Please print the records below exactly as they are.

Saved data entries
[Start of section]
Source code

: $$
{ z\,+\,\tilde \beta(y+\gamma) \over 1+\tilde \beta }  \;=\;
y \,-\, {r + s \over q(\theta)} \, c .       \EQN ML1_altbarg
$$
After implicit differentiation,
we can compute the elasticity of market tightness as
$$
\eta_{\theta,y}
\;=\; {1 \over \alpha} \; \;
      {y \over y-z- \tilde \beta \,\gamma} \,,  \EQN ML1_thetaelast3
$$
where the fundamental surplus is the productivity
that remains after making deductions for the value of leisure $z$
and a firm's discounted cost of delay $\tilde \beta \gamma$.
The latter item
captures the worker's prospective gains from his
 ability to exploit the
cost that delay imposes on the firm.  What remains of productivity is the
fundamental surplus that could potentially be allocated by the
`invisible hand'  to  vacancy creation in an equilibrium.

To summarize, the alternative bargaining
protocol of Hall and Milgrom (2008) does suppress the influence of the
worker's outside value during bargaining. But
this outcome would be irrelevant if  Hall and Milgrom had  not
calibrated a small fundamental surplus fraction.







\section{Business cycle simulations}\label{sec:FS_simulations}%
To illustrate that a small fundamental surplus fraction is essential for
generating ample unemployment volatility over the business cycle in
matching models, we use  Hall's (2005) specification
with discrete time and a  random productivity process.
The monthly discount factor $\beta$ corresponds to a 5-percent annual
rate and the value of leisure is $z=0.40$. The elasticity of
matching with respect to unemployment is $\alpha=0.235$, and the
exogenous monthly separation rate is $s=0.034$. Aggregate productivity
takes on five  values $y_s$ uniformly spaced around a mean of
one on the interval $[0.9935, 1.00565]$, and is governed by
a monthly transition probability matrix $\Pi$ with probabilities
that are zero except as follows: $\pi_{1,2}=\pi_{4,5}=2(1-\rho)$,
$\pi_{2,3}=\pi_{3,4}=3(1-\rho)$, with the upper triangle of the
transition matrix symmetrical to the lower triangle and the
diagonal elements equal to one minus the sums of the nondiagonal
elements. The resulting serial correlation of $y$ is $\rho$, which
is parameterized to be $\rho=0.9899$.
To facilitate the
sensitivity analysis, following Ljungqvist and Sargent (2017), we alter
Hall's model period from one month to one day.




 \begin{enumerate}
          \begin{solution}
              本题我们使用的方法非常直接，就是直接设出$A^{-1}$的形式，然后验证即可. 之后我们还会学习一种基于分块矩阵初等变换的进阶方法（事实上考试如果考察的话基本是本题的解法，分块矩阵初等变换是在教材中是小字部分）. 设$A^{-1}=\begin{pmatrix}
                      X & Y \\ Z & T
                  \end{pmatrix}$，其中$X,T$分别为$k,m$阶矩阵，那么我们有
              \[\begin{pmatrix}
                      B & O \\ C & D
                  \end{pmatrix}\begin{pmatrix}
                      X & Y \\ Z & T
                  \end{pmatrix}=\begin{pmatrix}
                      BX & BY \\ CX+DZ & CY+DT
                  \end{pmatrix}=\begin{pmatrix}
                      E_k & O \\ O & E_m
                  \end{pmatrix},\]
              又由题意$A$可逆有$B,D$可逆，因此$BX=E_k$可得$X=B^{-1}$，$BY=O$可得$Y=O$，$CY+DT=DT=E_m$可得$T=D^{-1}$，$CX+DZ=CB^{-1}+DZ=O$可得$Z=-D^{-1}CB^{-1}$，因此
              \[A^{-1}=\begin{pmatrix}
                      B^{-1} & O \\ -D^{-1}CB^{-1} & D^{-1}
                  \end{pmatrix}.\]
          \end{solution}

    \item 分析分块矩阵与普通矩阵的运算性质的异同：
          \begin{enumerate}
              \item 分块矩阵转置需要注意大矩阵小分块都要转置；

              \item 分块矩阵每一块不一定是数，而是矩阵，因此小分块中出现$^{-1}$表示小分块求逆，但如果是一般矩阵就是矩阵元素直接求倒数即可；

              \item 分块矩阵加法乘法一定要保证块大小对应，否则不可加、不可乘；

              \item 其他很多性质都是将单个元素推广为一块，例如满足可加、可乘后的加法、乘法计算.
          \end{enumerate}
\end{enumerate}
[End of section]
▶ EXERCISE SOLUTION
Source code

: $$
{ z\,+\,\tilde \beta(y+\gamma) \over 1+\tilde \beta }  \;=\;
y \,-\, {r + s \over q(\theta)} \, c .       \EQN ML1_altbarg
$$
After implicit differentiation,
we can compute the elasticity of market tightness as
$$
\eta_{\theta,y}
\;=\; {1 \over \alpha} \; \;
      {y \over y-z- \tilde \beta \,\gamma} \,,  \EQN ML1_thetaelast3
$$
where the fundamental surplus is the productivity
that remains after making deductions for the value of leisure $z$
and a firm's discounted cost of delay $\tilde \beta \gamma$.
The latter item
captures the worker's prospective gains from his
 ability to exploit the
cost that delay imposes on the firm.  What remains of productivity is the
fundamental surplus that could potentially be allocated by the
`invisible hand'  to  vacancy creation in an equilibrium.

To summarize, the alternative bargaining
protocol of Hall and Milgrom (2008) does suppress the influence of the
worker's outside value during bargaining. But
this outcome would be irrelevant if  Hall and Milgrom had  not
calibrated a small fundamental surplus fraction.







\section{Business cycle simulations}\label{sec:FS_simulations}%
To illustrate that a small fundamental surplus fraction is essential for
generating ample unemployment volatility over the business cycle in
matching models, we use  Hall's (2005) specification
with discrete time and a  random productivity process.
The monthly discount factor $\beta$ corresponds to a 5-percent annual
rate and the value of leisure is $z=0.40$. The elasticity of
matching with respect to unemployment is $\alpha=0.235$, and the
exogenous monthly separation rate is $s=0.034$. Aggregate productivity
takes on five  values $y_s$ uniformly spaced around a mean of
one on the interval $[0.9935, 1.00565]$, and is governed by
a monthly transition probability matrix $\Pi$ with probabilities
that are zero except as follows: $\pi_{1,2}=\pi_{4,5}=2(1-\rho)$,
$\pi_{2,3}=\pi_{3,4}=3(1-\rho)$, with the upper triangle of the
transition matrix symmetrical to the lower triangle and the
diagonal elements equal to one minus the sums of the nondiagonal
elements. The resulting serial correlation of $y$ is $\rho$, which
is parameterized to be $\rho=0.9899$.
To facilitate the
sensitivity analysis, following Ljungqvist and Sargent (2017), we alter
Hall's model period from one month to one day.




 \begin{enumerate}
          \begin{solution}
              本题我们使用的方法非常直接，就是直接设出$A^{-1}$的形式，然后验证即可. 之后我们还会学习一种基于分块矩阵初等变换的进阶方法（事实上考试如果考察的话基本是本题的解法，分块矩阵初等变换是在教材中是小字部分）. 设$A^{-1}=\begin{pmatrix}
                      X & Y \\ Z & T
                  \end{pmatrix}$，其中$X,T$分别为$k,m$阶矩阵，那么我们有
              \[\begin{pmatrix}
                      B & O \\ C & D
                  \end{pmatrix}\begin{pmatrix}
                      X & Y \\ Z & T
                  \end{pmatrix}=\begin{pmatrix}
                      BX & BY \\ CX+DZ & CY+DT
                  \end{pmatrix}=\begin{pmatrix}
                      E_k & O \\ O & E_m
                  \end{pmatrix},\]
              又由题意$A$可逆有$B,D$可逆，因此$BX=E_k$可得$X=B^{-1}$，$BY=O$可得$Y=O$，$CY+DT=DT=E_m$可得$T=D^{-1}$，$CX+DZ=CB^{-1}+DZ=O$可得$Z=-D^{-1}CB^{-1}$，因此
              \[A^{-1}=\begin{pmatrix}
                      B^{-1} & O \\ -D^{-1}CB^{-1} & D^{-1}
                  \end{pmatrix}.\]
          \end{solution}

    \item 分析分块矩阵与普通矩阵的运算性质的异同：
          \begin{enumerate}
              \item 分块矩阵转置需要注意大矩阵小分块都要转置；

              \item 分块矩阵每一块不一定是数，而是矩阵，因此小分块中出现$^{-1}$表示小分块求逆，但如果是一般矩阵就是矩阵元素直接求倒数即可；

              \item 分块矩阵加法乘法一定要保证块大小对应，否则不可加、不可乘；

              \item 其他很多性质都是将单个元素推广为一块，例如满足可加、可乘后的加法、乘法计算.
          \end{enumerate}
\end{enumerate}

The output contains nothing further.